Gregg served two years in the Atlantic Fleet of the Navy and two years in the Pacific Fleet.
He also was a part of the 1966 Palomares operation where they recovered an atomic bomb that was lost in the Mediterranean Sea when a B-52 Bomber collided with a KC-135 tanker during mid-air refuelling.
The movie “Men of Honor” is based on that operation.
Gregg said his time spent in the Legion has brought him closer to his brothers in arms.
“I’ve had a blast. It’s really great comradeship,” he said. “Everything’s got a core and this core is great. Once a military man, you’ve always got those ties.”
During every meeting, the Legion has a picture of Williams on their table, and an empty chair honoring the Prisoners of War and Missing in Action. They post the colors and have an introductory prayer for fellow servicemembers.
“We do things the right way at our meetings,” Jack Roberts, a Legion member, said.
Roberts said he found out about the American Legion after he couldn’t join the Veterans of Foreign Wars because he never deployed overseas during his time in the Air Force.

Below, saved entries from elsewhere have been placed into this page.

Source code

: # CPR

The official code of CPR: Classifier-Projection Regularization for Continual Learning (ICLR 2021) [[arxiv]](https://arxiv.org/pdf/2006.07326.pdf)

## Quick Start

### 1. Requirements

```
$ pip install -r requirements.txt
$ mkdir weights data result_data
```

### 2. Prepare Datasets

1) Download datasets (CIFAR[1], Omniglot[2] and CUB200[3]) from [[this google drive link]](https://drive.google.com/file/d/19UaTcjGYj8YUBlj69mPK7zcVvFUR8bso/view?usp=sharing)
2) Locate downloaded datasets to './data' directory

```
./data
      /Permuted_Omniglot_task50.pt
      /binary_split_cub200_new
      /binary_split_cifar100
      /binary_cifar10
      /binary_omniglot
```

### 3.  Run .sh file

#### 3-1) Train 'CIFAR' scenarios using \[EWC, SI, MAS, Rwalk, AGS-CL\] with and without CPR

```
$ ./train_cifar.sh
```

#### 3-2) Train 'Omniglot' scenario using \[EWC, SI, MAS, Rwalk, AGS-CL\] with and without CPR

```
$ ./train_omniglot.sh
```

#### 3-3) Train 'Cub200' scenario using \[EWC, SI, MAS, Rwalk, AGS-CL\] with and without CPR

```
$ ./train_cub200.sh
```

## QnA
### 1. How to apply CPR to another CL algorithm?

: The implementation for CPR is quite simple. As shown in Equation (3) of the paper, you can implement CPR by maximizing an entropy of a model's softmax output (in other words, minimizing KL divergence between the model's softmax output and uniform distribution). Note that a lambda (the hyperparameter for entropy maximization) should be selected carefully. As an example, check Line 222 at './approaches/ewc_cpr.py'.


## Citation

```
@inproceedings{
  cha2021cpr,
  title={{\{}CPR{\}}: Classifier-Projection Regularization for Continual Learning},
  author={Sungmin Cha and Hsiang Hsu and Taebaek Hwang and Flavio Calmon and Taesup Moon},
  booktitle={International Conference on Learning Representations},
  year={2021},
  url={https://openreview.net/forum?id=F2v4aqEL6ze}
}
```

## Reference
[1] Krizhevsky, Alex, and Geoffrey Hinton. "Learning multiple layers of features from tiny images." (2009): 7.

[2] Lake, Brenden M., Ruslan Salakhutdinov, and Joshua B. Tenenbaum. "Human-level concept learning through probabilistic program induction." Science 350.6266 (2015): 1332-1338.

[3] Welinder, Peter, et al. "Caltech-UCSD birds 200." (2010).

Roberts said although he did not serve overseas, he served during the height of the Cold War.
Roberts worked in a silo during the Cuban Missile Crisis, a 13-day confrontation between the United States and Russia over nuclear weapons in Oct. 1962.
According to Roberts, the group had everything prepped to launch a nuclear missile at Russia if negotiations failed between President John F. Kennedy and Premier Nikita Khrushchev.
“The next mesage that came in was either going to be launch it or stand down,” he said. “People don’t know how close we came to launching that day.”
After lying dormant for years, the post was revitalized in 2002 by William G. “Sarge” Beddow.
Since then the post has 47 members, and Walter said he wants to see that continue to grow.
“We’re trying to get more involved in Commerce so they can see who we are and what we stand for,” he said. “We survive to help support other veterans and families.”